Rigell and Democrats Agree on One Thing
Here’s one thing the House’s Democratic leaders and one rank-and-file Republican can agree on: the August recess should be canceled.
On Monday, the press shop of the chamber’s Democratic leadership blasted out an email to reporters calling on Speaker John A. Boehner, R-Ohio, to cancel recess — because Republicans brought it upon themselves.
“This week marks the last days — four working days to be exact — before the GOP-led House will skip town for five weeks leaving behind a mountain of unfinished business and unresolved issues with pressing deadlines,” reads the email. “Speaker Boehner, enough is enough. It is time to lead by example — cancel recess and come to the table. Democrats are ready to find solutions for the American people.”
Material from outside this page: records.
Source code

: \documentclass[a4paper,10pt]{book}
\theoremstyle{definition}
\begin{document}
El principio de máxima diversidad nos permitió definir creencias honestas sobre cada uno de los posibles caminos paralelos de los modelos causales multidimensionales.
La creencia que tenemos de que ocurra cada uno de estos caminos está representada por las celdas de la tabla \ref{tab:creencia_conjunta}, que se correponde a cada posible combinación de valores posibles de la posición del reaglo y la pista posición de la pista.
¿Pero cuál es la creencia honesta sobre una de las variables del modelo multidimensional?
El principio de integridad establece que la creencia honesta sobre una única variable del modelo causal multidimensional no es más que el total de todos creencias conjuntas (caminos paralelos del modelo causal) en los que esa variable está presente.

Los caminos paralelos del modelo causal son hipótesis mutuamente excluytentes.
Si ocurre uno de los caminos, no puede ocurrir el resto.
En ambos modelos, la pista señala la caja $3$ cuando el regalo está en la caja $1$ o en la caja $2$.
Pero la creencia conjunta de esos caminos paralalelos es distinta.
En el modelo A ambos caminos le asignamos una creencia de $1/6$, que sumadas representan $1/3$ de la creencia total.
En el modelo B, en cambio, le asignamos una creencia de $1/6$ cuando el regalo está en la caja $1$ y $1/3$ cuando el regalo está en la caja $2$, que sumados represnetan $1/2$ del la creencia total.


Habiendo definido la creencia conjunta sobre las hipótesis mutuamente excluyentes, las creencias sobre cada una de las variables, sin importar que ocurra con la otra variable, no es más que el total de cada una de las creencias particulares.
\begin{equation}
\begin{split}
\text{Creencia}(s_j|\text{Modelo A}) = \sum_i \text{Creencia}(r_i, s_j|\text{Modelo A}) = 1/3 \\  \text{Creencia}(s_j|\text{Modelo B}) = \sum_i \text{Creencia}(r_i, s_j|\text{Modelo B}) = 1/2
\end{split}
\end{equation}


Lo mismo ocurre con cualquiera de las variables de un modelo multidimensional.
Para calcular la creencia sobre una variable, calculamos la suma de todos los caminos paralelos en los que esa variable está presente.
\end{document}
Just last week, Rep. Scott Rigell, R-Va., said he’d ask leadership to call off the annual five-week break so that Congress can work on spending bills.
“We are in a serious, serious financial condition,” he told Roll Call’s Matt Fuller on July 26. “And there is this belief that this bumpy, painful path that we’re on is the new normal — that it is acceptable and inevitable. They are neither acceptable nor inevitable, and I reject the premise.”
Of course, asking for recess to be canceled has long been a favorite messaging tactic for members on both sides of the aisle, even though it’s rare that the call is heeded.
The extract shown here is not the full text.